◆ WORK ITEM: Return every line below as is, leaving out the pictures.

--- START ---

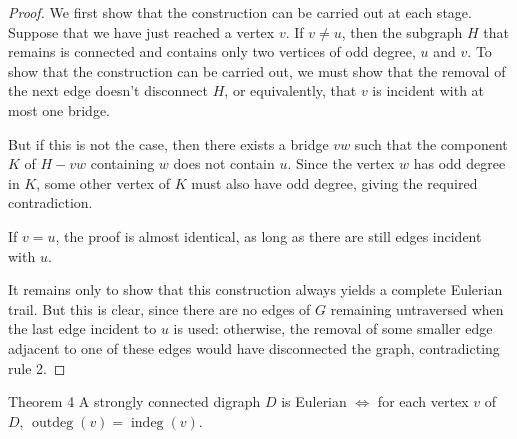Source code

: \documentclass[11pt]{scrartcl}
\theoremstyle{plain}
\theoremstyle{remark}
\begin{document}
\begin{proof}
We first show that the construction can be carried out at each stage. Suppose that we have just reached a vertex $v$. If $v \neq u$, then the subgraph $H$ that remains is connected and contains only two vertices of odd degree, $u$ and $v$. To show that the construction can be carried out, we must show that the removal of the next edge doesn't disconnect $H$, or equivalently, that $v$ is incident with at most one bridge.

But if this is not the case, then there exists a bridge $vw$ such that the component $K$ of $H - vw$ containing $w$ does not contain $u$. Since the vertex $w$ has odd degree in $K$, some other vertex of $K$ must also have odd degree, giving the required contradiction.

\begin{center}
\end{center}

If $v = u$, the proof is almost identical, as long as there are still edges incident with $u$.

It remains only to show that this construction always yields a complete Eulerian trail. But this is clear, since there are no edges of $G$ remaining untraversed when the last edge incident to $u$ is used: otherwise, the removal of some smaller edge adjacent to one of these edges would have disconnected the graph, contradicting rule 2.
\end{proof}

\begin{thmbox}{Theorem 4}
A strongly connected digraph $D$ is Eulerian $\iff$ for each vertex $v$ of $D$, $\operatorname{outdeg}(v) = \operatorname{indeg}(v)$.
\end{thmbox}
\end{document}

--- END ---

◆ ANSWER TO THIS PROBLEM:
Source code

: \documentclass[11pt]{scrartcl}
\theoremstyle{plain}
\theoremstyle{remark}
\begin{document}
\begin{proof}
We first show that the construction can be carried out at each stage. Suppose that we have just reached a vertex $v$. If $v \neq u$, then the subgraph $H$ that remains is connected and contains only two vertices of odd degree, $u$ and $v$. To show that the construction can be carried out, we must show that the removal of the next edge doesn't disconnect $H$, or equivalently, that $v$ is incident with at most one bridge.

But if this is not the case, then there exists a bridge $vw$ such that the component $K$ of $H - vw$ containing $w$ does not contain $u$. Since the vertex $w$ has odd degree in $K$, some other vertex of $K$ must also have odd degree, giving the required contradiction.

\begin{center}
\end{center}

If $v = u$, the proof is almost identical, as long as there are still edges incident with $u$.

It remains only to show that this construction always yields a complete Eulerian trail. But this is clear, since there are no edges of $G$ remaining untraversed when the last edge incident to $u$ is used: otherwise, the removal of some smaller edge adjacent to one of these edges would have disconnected the graph, contradicting rule 2.
\end{proof}

\begin{thmbox}{Theorem 4}
A strongly connected digraph $D$ is Eulerian $\iff$ for each vertex $v$ of $D$, $\operatorname{outdeg}(v) = \operatorname{indeg}(v)$.
\end{thmbox}
\end{document}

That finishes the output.